The Westgate in Canterbury stands as a testament to centuries of history, its imposing presence marking it as the largest surviving city gate in England. Erected around 1379 during the 100 Years’ War, this monumental structure was built both for defensive purposes and to showcase Canterbury’s wealth and significance.

Over the years, the Westgate has served various functions, from a notorious prison to its current role as a museum. Despite the passage of time, its grandeur remains largely unchanged, offering visitors a glimpse into Canterbury’s rich past.

As a scheduled monument and Grade I listed structure, the Westgate houses the West Gate Towers Museum, which features historically themed escape rooms and exhibits covering topics such as city wars, crime and punishment, and the Magna Carta.

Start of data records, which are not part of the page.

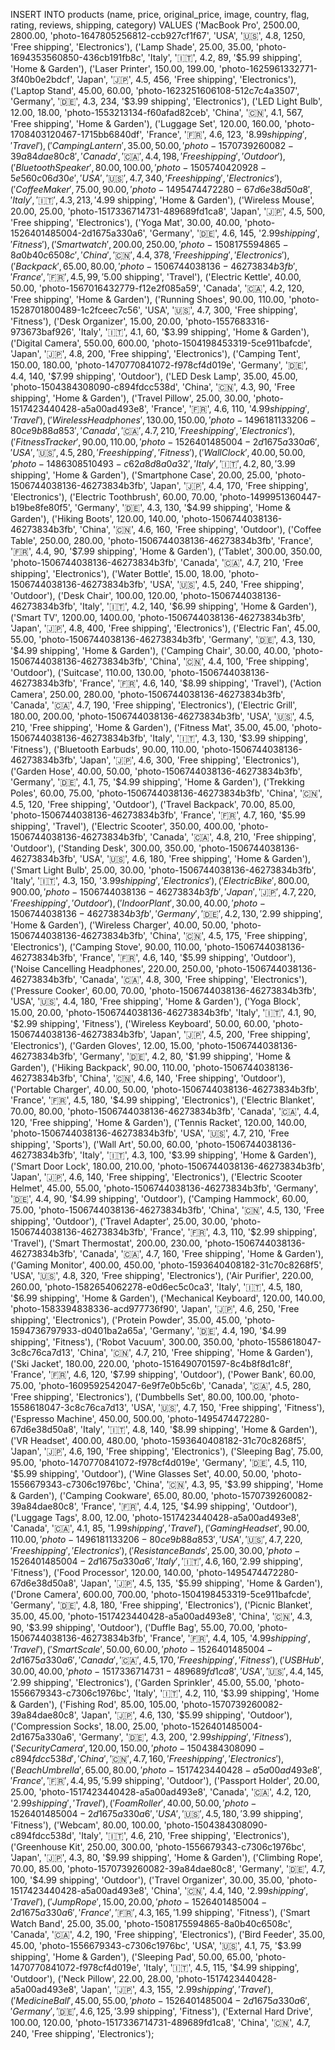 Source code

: INSERT INTO products (name, price, original_price, image, country, flag, rating, reviews, shipping, category) VALUES
('MacBook Pro', 2500.00, 2800.00, 'photo-1647805256812-ccb927cf1f67', 'USA', '🇺🇸', 4.8, 1250, 'Free shipping', 'Electronics'),
('Lamp Shade', 25.00, 35.00, 'photo-1694353560850-436cb191fb8c', 'Italy', '🇮🇹', 4.2, 89, '$5.99 shipping', 'Home & Garden'),
('Laser Printer', 150.00, 199.00, 'photo-1625961332771-3f40b0e2bdcf', 'Japan', '🇯🇵', 4.5, 456, 'Free shipping', 'Electronics'),
('Laptop Stand', 45.00, 60.00, 'photo-1623251606108-512c7c4a3507', 'Germany', '🇩🇪', 4.3, 234, '$3.99 shipping', 'Electronics'),
('LED Light Bulb', 12.00, 18.00, 'photo-1553213134-f60afad82ceb', 'China', '🇨🇳', 4.1, 567, 'Free shipping', 'Home & Garden'),
('Luggage Set', 120.00, 160.00, 'photo-1708403120467-1715bb6840df', 'France', '🇫🇷', 4.6, 123, '$8.99 shipping', 'Travel'),
('Camping Lantern', 35.00, 50.00, 'photo-1570739260082-39a84dae80c8', 'Canada', '🇨🇦', 4.4, 198, 'Free shipping', 'Outdoor'),
('Bluetooth Speaker', 80.00, 100.00, 'photo-1505740420928-5e560c06d30e', 'USA', '🇺🇸', 4.7, 340, 'Free shipping', 'Electronics'),
('Coffee Maker', 75.00, 90.00, 'photo-1495474472280-67d6e38d50a8', 'Italy', '🇮🇹', 4.3, 213, '$4.99 shipping', 'Home & Garden'),
('Wireless Mouse', 20.00, 25.00, 'photo-1517336714731-489689fd1ca8', 'Japan', '🇯🇵', 4.5, 500, 'Free shipping', 'Electronics'),
('Yoga Mat', 30.00, 40.00, 'photo-1526401485004-2d1675a330a6', 'Germany', '🇩🇪', 4.6, 145, '$2.99 shipping', 'Fitness'),
('Smartwatch', 200.00, 250.00, 'photo-1508175594865-8a0b40c6508c', 'China', '🇨🇳', 4.4, 378, 'Free shipping', 'Electronics'),
('Backpack', 65.00, 80.00, 'photo-1506744038136-46273834b3fb', 'France', '🇫🇷', 4.5, 99, '$5.00 shipping', 'Travel'),
('Electric Kettle', 40.00, 50.00, 'photo-1567016432779-f12e2f085a59', 'Canada', '🇨🇦', 4.2, 120, 'Free shipping', 'Home & Garden'),
('Running Shoes', 90.00, 110.00, 'photo-1528701800489-1c2fceec7c56', 'USA', '🇺🇸', 4.7, 300, 'Free shipping', 'Fitness'),
('Desk Organizer', 15.00, 20.00, 'photo-1557683316-973673baf926', 'Italy', '🇮🇹', 4.1, 60, '$3.99 shipping', 'Home & Garden'),
('Digital Camera', 550.00, 600.00, 'photo-1504198453319-5ce911bafcde', 'Japan', '🇯🇵', 4.8, 200, 'Free shipping', 'Electronics'),
('Camping Tent', 150.00, 180.00, 'photo-1470770841072-f978cf4d019e', 'Germany', '🇩🇪', 4.4, 140, '$7.99 shipping', 'Outdoor'),
('LED Desk Lamp', 35.00, 45.00, 'photo-1504384308090-c894fdcc538d', 'China', '🇨🇳', 4.3, 90, 'Free shipping', 'Home & Garden'),
('Travel Pillow', 25.00, 30.00, 'photo-1517423440428-a5a00ad493e8', 'France', '🇫🇷', 4.6, 110, '$4.99 shipping', 'Travel'),
('Wireless Headphones', 130.00, 150.00, 'photo-1496181133206-80ce9b88a853', 'Canada', '🇨🇦', 4.7, 210, 'Free shipping', 'Electronics'),
('Fitness Tracker', 90.00, 110.00, 'photo-1526401485004-2d1675a330a6', 'USA', '🇺🇸', 4.5, 280, 'Free shipping', 'Fitness'),
('Wall Clock', 40.00, 50.00, 'photo-1486308510493-c62a8d8a0a32', 'Italy', '🇮🇹', 4.2, 80, '$3.99 shipping', 'Home & Garden'),
('Smartphone Case', 20.00, 25.00, 'photo-1506744038136-46273834b3fb', 'Japan', '🇯🇵', 4.4, 170, 'Free shipping', 'Electronics'),
('Electric Toothbrush', 60.00, 70.00, 'photo-1499951360447-b19be8fe80f5', 'Germany', '🇩🇪', 4.3, 130, '$4.99 shipping', 'Home & Garden'),
('Hiking Boots', 120.00, 140.00, 'photo-1506744038136-46273834b3fb', 'China', '🇨🇳', 4.6, 160, 'Free shipping', 'Outdoor'),
('Coffee Table', 250.00, 280.00, 'photo-1506744038136-46273834b3fb', 'France', '🇫🇷', 4.4, 90, '$7.99 shipping', 'Home & Garden'),
('Tablet', 300.00, 350.00, 'photo-1506744038136-46273834b3fb', 'Canada', '🇨🇦', 4.7, 210, 'Free shipping', 'Electronics'),
('Water Bottle', 15.00, 18.00, 'photo-1506744038136-46273834b3fb', 'USA', '🇺🇸', 4.5, 240, 'Free shipping', 'Outdoor'),
('Desk Chair', 100.00, 120.00, 'photo-1506744038136-46273834b3fb', 'Italy', '🇮🇹', 4.2, 140, '$6.99 shipping', 'Home & Garden'),
('Smart TV', 1200.00, 1400.00, 'photo-1506744038136-46273834b3fb', 'Japan', '🇯🇵', 4.8, 400, 'Free shipping', 'Electronics'),
('Electric Fan', 45.00, 55.00, 'photo-1506744038136-46273834b3fb', 'Germany', '🇩🇪', 4.3, 130, '$4.99 shipping', 'Home & Garden'),
('Camping Chair', 30.00, 40.00, 'photo-1506744038136-46273834b3fb', 'China', '🇨🇳', 4.4, 100, 'Free shipping', 'Outdoor'),
('Suitcase', 110.00, 130.00, 'photo-1506744038136-46273834b3fb', 'France', '🇫🇷', 4.6, 140, '$8.99 shipping', 'Travel'),
('Action Camera', 250.00, 280.00, 'photo-1506744038136-46273834b3fb', 'Canada', '🇨🇦', 4.7, 190, 'Free shipping', 'Electronics'),
('Electric Grill', 180.00, 200.00, 'photo-1506744038136-46273834b3fb', 'USA', '🇺🇸', 4.5, 210, 'Free shipping', 'Home & Garden'),
('Fitness Mat', 35.00, 45.00, 'photo-1506744038136-46273834b3fb', 'Italy', '🇮🇹', 4.3, 130, '$3.99 shipping', 'Fitness'),
('Bluetooth Earbuds', 90.00, 110.00, 'photo-1506744038136-46273834b3fb', 'Japan', '🇯🇵', 4.6, 300, 'Free shipping', 'Electronics'),
('Garden Hose', 40.00, 50.00, 'photo-1506744038136-46273834b3fb', 'Germany', '🇩🇪', 4.1, 75, '$4.99 shipping', 'Home & Garden'),
('Trekking Poles', 60.00, 75.00, 'photo-1506744038136-46273834b3fb', 'China', '🇨🇳', 4.5, 120, 'Free shipping', 'Outdoor'),
('Travel Backpack', 70.00, 85.00, 'photo-1506744038136-46273834b3fb', 'France', '🇫🇷', 4.7, 160, '$5.99 shipping', 'Travel'),
('Electric Scooter', 350.00, 400.00, 'photo-1506744038136-46273834b3fb', 'Canada', '🇨🇦', 4.8, 210, 'Free shipping', 'Outdoor'),
('Standing Desk', 300.00, 350.00, 'photo-1506744038136-46273834b3fb', 'USA', '🇺🇸', 4.6, 180, 'Free shipping', 'Home & Garden'),
('Smart Light Bulb', 25.00, 30.00, 'photo-1506744038136-46273834b3fb', 'Italy', '🇮🇹', 4.3, 150, '$3.99 shipping', 'Electronics'),
('Electric Bike', 800.00, 900.00, 'photo-1506744038136-46273834b3fb', 'Japan', '🇯🇵', 4.7, 220, 'Free shipping', 'Outdoor'),
('Indoor Plant', 30.00, 40.00, 'photo-1506744038136-46273834b3fb', 'Germany', '🇩🇪', 4.2, 130, '$2.99 shipping', 'Home & Garden'),
('Wireless Charger', 40.00, 50.00, 'photo-1506744038136-46273834b3fb', 'China', '🇨🇳', 4.5, 175, 'Free shipping', 'Electronics'),
('Camping Stove', 90.00, 110.00, 'photo-1506744038136-46273834b3fb', 'France', '🇫🇷', 4.6, 140, '$5.99 shipping', 'Outdoor'),
('Noise Cancelling Headphones', 220.00, 250.00, 'photo-1506744038136-46273834b3fb', 'Canada', '🇨🇦', 4.8, 300, 'Free shipping', 'Electronics'),
('Pressure Cooker', 60.00, 70.00, 'photo-1506744038136-46273834b3fb', 'USA', '🇺🇸', 4.4, 180, 'Free shipping', 'Home & Garden'),
('Yoga Block', 15.00, 20.00, 'photo-1506744038136-46273834b3fb', 'Italy', '🇮🇹', 4.1, 90, '$2.99 shipping', 'Fitness'),
('Wireless Keyboard', 50.00, 60.00, 'photo-1506744038136-46273834b3fb', 'Japan', '🇯🇵', 4.5, 200, 'Free shipping', 'Electronics'),
('Garden Gloves', 12.00, 15.00, 'photo-1506744038136-46273834b3fb', 'Germany', '🇩🇪', 4.2, 80, '$1.99 shipping', 'Home & Garden'),
('Hiking Backpack', 90.00, 110.00, 'photo-1506744038136-46273834b3fb', 'China', '🇨🇳', 4.6, 140, 'Free shipping', 'Outdoor'),
('Portable Charger', 40.00, 50.00, 'photo-1506744038136-46273834b3fb', 'France', '🇫🇷', 4.5, 180, '$4.99 shipping', 'Electronics'),
('Electric Blanket', 70.00, 80.00, 'photo-1506744038136-46273834b3fb', 'Canada', '🇨🇦', 4.4, 120, 'Free shipping', 'Home & Garden'),
('Tennis Racket', 120.00, 140.00, 'photo-1506744038136-46273834b3fb', 'USA', '🇺🇸', 4.7, 210, 'Free shipping', 'Sports'),
('Wall Art', 50.00, 60.00, 'photo-1506744038136-46273834b3fb', 'Italy', '🇮🇹', 4.3, 100, '$3.99 shipping', 'Home & Garden'),
('Smart Door Lock', 180.00, 210.00, 'photo-1506744038136-46273834b3fb', 'Japan', '🇯🇵', 4.6, 140, 'Free shipping', 'Electronics'),
('Electric Scooter Helmet', 45.00, 55.00, 'photo-1506744038136-46273834b3fb', 'Germany', '🇩🇪', 4.4, 90, '$4.99 shipping', 'Outdoor'),
('Camping Hammock', 60.00, 75.00, 'photo-1506744038136-46273834b3fb', 'China', '🇨🇳', 4.5, 130, 'Free shipping', 'Outdoor'),
('Travel Adapter', 25.00, 30.00, 'photo-1506744038136-46273834b3fb', 'France', '🇫🇷', 4.3, 110, '$2.99 shipping', 'Travel'),
('Smart Thermostat', 200.00, 230.00, 'photo-1506744038136-46273834b3fb', 'Canada', '🇨🇦', 4.7, 160, 'Free shipping', 'Home & Garden'),
('Gaming Monitor', 400.00, 450.00, 'photo-1593640408182-31c70c8268f5', 'USA', '🇺🇸', 4.8, 320, 'Free shipping', 'Electronics'),
('Air Purifier', 220.00, 260.00, 'photo-1582654062278-e0d6ec5c0ca3', 'Italy', '🇮🇹', 4.5, 180, '$6.99 shipping', 'Home & Garden'),
('Mechanical Keyboard', 120.00, 140.00, 'photo-1583394838336-acd977736f90', 'Japan', '🇯🇵', 4.6, 250, 'Free shipping', 'Electronics'),
('Protein Powder', 35.00, 45.00, 'photo-1594736797933-d0401ba2a65a', 'Germany', '🇩🇪', 4.4, 190, '$4.99 shipping', 'Fitness'),
('Robot Vacuum', 300.00, 350.00, 'photo-1558618047-3c8c76ca7d13', 'China', '🇨🇳', 4.7, 210, 'Free shipping', 'Home & Garden'),
('Ski Jacket', 180.00, 220.00, 'photo-1516490701597-8c4b8f8d1c8f', 'France', '🇫🇷', 4.6, 120, '$7.99 shipping', 'Outdoor'),
('Power Bank', 60.00, 75.00, 'photo-1609592542047-6e9f7e0b5c6b', 'Canada', '🇨🇦', 4.5, 280, 'Free shipping', 'Electronics'),
('Dumbbells Set', 80.00, 100.00, 'photo-1558618047-3c8c76ca7d13', 'USA', '🇺🇸', 4.7, 150, 'Free shipping', 'Fitness'),
('Espresso Machine', 450.00, 500.00, 'photo-1495474472280-67d6e38d50a8', 'Italy', '🇮🇹', 4.8, 140, '$8.99 shipping', 'Home & Garden'),
('VR Headset', 400.00, 480.00, 'photo-1593640408182-31c70c8268f5', 'Japan', '🇯🇵', 4.6, 190, 'Free shipping', 'Electronics'),
('Sleeping Bag', 75.00, 95.00, 'photo-1470770841072-f978cf4d019e', 'Germany', '🇩🇪', 4.5, 110, '$5.99 shipping', 'Outdoor'),
('Wine Glasses Set', 40.00, 50.00, 'photo-1556679343-c7306c1976bc', 'China', '🇨🇳', 4.3, 95, '$3.99 shipping', 'Home & Garden'),
('Camping Cookware', 65.00, 80.00, 'photo-1570739260082-39a84dae80c8', 'France', '🇫🇷', 4.4, 125, '$4.99 shipping', 'Outdoor'),
('Luggage Tags', 8.00, 12.00, 'photo-1517423440428-a5a00ad493e8', 'Canada', '🇨🇦', 4.1, 85, '$1.99 shipping', 'Travel'),
('Gaming Headset', 90.00, 110.00, 'photo-1496181133206-80ce9b88a853', 'USA', '🇺🇸', 4.7, 220, 'Free shipping', 'Electronics'),
('Resistance Bands', 25.00, 30.00, 'photo-1526401485004-2d1675a330a6', 'Italy', '🇮🇹', 4.6, 160, '$2.99 shipping', 'Fitness'),
('Food Processor', 120.00, 140.00, 'photo-1495474472280-67d6e38d50a8', 'Japan', '🇯🇵', 4.5, 135, '$5.99 shipping', 'Home & Garden'),
('Drone Camera', 600.00, 700.00, 'photo-1504198453319-5ce911bafcde', 'Germany', '🇩🇪', 4.8, 180, 'Free shipping', 'Electronics'),
('Picnic Blanket', 35.00, 45.00, 'photo-1517423440428-a5a00ad493e8', 'China', '🇨🇳', 4.3, 90, '$3.99 shipping', 'Outdoor'),
('Duffle Bag', 55.00, 70.00, 'photo-1506744038136-46273834b3fb', 'France', '🇫🇷', 4.4, 105, '$4.99 shipping', 'Travel'),
('Smart Scale', 50.00, 60.00, 'photo-1526401485004-2d1675a330a6', 'Canada', '🇨🇦', 4.5, 170, 'Free shipping', 'Fitness'),
('USB Hub', 30.00, 40.00, 'photo-1517336714731-489689fd1ca8', 'USA', '🇺🇸', 4.4, 145, '$2.99 shipping', 'Electronics'),
('Garden Sprinkler', 45.00, 55.00, 'photo-1556679343-c7306c1976bc', 'Italy', '🇮🇹', 4.2, 110, '$3.99 shipping', 'Home & Garden'),
('Fishing Rod', 85.00, 105.00, 'photo-1570739260082-39a84dae80c8', 'Japan', '🇯🇵', 4.6, 130, '$5.99 shipping', 'Outdoor'),
('Compression Socks', 18.00, 25.00, 'photo-1526401485004-2d1675a330a6', 'Germany', '🇩🇪', 4.3, 200, '$2.99 shipping', 'Fitness'),
('Security Camera', 120.00, 150.00, 'photo-1504384308090-c894fdcc538d', 'China', '🇨🇳', 4.7, 160, 'Free shipping', 'Electronics'),
('Beach Umbrella', 65.00, 80.00, 'photo-1517423440428-a5a00ad493e8', 'France', '🇫🇷', 4.4, 95, '$5.99 shipping', 'Outdoor'),
('Passport Holder', 20.00, 25.00, 'photo-1517423440428-a5a00ad493e8', 'Canada', '🇨🇦', 4.2, 120, '$2.99 shipping', 'Travel'),
('Foam Roller', 40.00, 50.00, 'photo-1526401485004-2d1675a330a6', 'USA', '🇺🇸', 4.5, 180, '$3.99 shipping', 'Fitness'),
('Webcam', 80.00, 100.00, 'photo-1504384308090-c894fdcc538d', 'Italy', '🇮🇹', 4.6, 210, 'Free shipping', 'Electronics'),
('Greenhouse Kit', 250.00, 300.00, 'photo-1556679343-c7306c1976bc', 'Japan', '🇯🇵', 4.3, 80, '$9.99 shipping', 'Home & Garden'),
('Climbing Rope', 70.00, 85.00, 'photo-1570739260082-39a84dae80c8', 'Germany', '🇩🇪', 4.7, 100, '$4.99 shipping', 'Outdoor'),
('Travel Organizer', 30.00, 35.00, 'photo-1517423440428-a5a00ad493e8', 'China', '🇨🇳', 4.4, 140, '$2.99 shipping', 'Travel'),
('Jump Rope', 15.00, 20.00, 'photo-1526401485004-2d1675a330a6', 'France', '🇫🇷', 4.3, 165, '$1.99 shipping', 'Fitness'),
('Smart Watch Band', 25.00, 35.00, 'photo-1508175594865-8a0b40c6508c', 'Canada', '🇨🇦', 4.2, 190, 'Free shipping', 'Electronics'),
('Bird Feeder', 35.00, 45.00, 'photo-1556679343-c7306c1976bc', 'USA', '🇺🇸', 4.1, 75, '$3.99 shipping', 'Home & Garden'),
('Sleeping Pad', 50.00, 65.00, 'photo-1470770841072-f978cf4d019e', 'Italy', '🇮🇹', 4.5, 115, '$4.99 shipping', 'Outdoor'),
('Neck Pillow', 22.00, 28.00, 'photo-1517423440428-a5a00ad493e8', 'Japan', '🇯🇵', 4.3, 155, '$2.99 shipping', 'Travel'),
('Medicine Ball', 45.00, 55.00, 'photo-1526401485004-2d1675a330a6', 'Germany', '🇩🇪', 4.6, 125, '$3.99 shipping', 'Fitness'),
('External Hard Drive', 100.00, 120.00, 'photo-1517336714731-489689fd1ca8', 'China', '🇨🇳', 4.7, 240, 'Free shipping', 'Electronics');
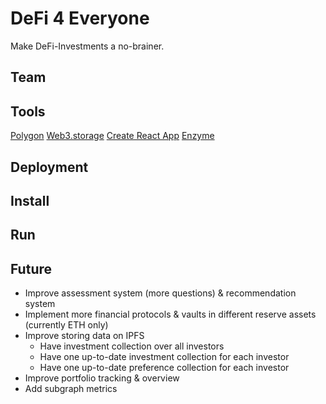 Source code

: # DeFi 4 Everyone

Make DeFi-Investments a no-brainer.

## Team

## Tools

[Polygon](https://polygon.technology/)
[Web3.storage](https://web3.storage)
[Create React App](https://create-react-app.dev/)
[Enzyme](https://enzyme.finance)

## Deployment

## Install

## Run

## Future

- Improve assessment system (more questions) & recommendation system
- Implement more financial protocols & vaults in different reserve assets (currently ETH only)
- Improve storing data on IPFS
  - Have investment collection over all investors
  - Have one up-to-date investment collection for each investor
  - Have one up-to-date preference collection for each investor
- Improve portfolio tracking & overview
- Add subgraph metrics
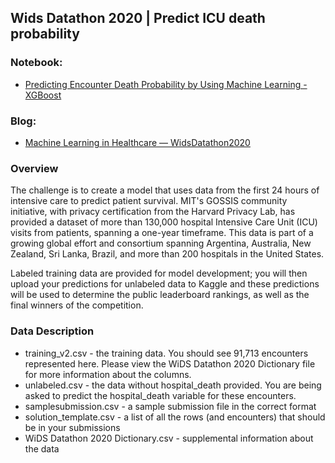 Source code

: <h2 id="wids_datathon_2020">Wids Datathon 2020 | Predict ICU death probability</h2>

<h3>Notebook:</h3>

- [Predicting Encounter Death Probability by Using Machine Learning - XGBoost](https://nbviewer.jupyter.org/github/chen-szuyu-cody/portfolio/blob/master/Project/wids_datathon_2020/Predicting%20Patients%20Mortality%20Rate%20by%20Using%20Machine%20Learning%20-%20XGBoost.ipynb)

<h3>Blog:</h3> 

- [Machine Learning in Healthcare — WidsDatathon2020](https://medium.com/@chen.szuyu.cody/using-ensemble-learning-in-health-care-data-widsdatathon2020-318cb35edd96)

<h3>Overview</h3>
The challenge is to create a model that uses data from the first 24 hours of intensive care to predict patient survival. MIT's GOSSIS community initiative, with privacy certification from the Harvard Privacy Lab, has provided a dataset of more than 130,000 hospital Intensive Care Unit (ICU) visits from patients, spanning a one-year timeframe. This data is part of a growing global effort and consortium spanning Argentina, Australia, New Zealand, Sri Lanka, Brazil, and more than 200 hospitals in the United States.

Labeled training data are provided for model development; you will then upload your predictions for unlabeled data to Kaggle and these predictions will be used to determine the public leaderboard rankings, as well as the final winners of the competition.

<h3>Data Description</h3>

- training_v2.csv - the training data. You should see 91,713 encounters represented here. Please view the WiDS Datathon 2020 Dictionary file for more information about the columns.
- unlabeled.csv - the data without hospital_death provided. You are being asked to predict the hospital_death variable for these encounters.
- samplesubmission.csv - a sample submission file in the correct format
- solution_template.csv - a list of all the rows (and encounters) that should be in your submissions
- WiDS Datathon 2020 Dictionary.csv - supplemental information about the data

Visitors can explore the museum, climb to the top of the tower for panoramic views of the city, and even dress up in replica armor.

The significance of the Westgate extends beyond its historical value; it played a strategic role in both World War I and World War II, serving as a lookout point for enemy aircraft and a symbol of resistance against invasion.

Today, the Westgate continues to captivate visitors with its fascinating history and remarkable architecture. Reviews on TripAdvisor praise the museum’s knowledgeable guides, captivating exhibits, and stunning views of Canterbury. Whether you’re interested in history, architecture, or simply want to enjoy a drink in the newly restored police cells at The Pound bar, a visit to the Westgate promises an enriching experience.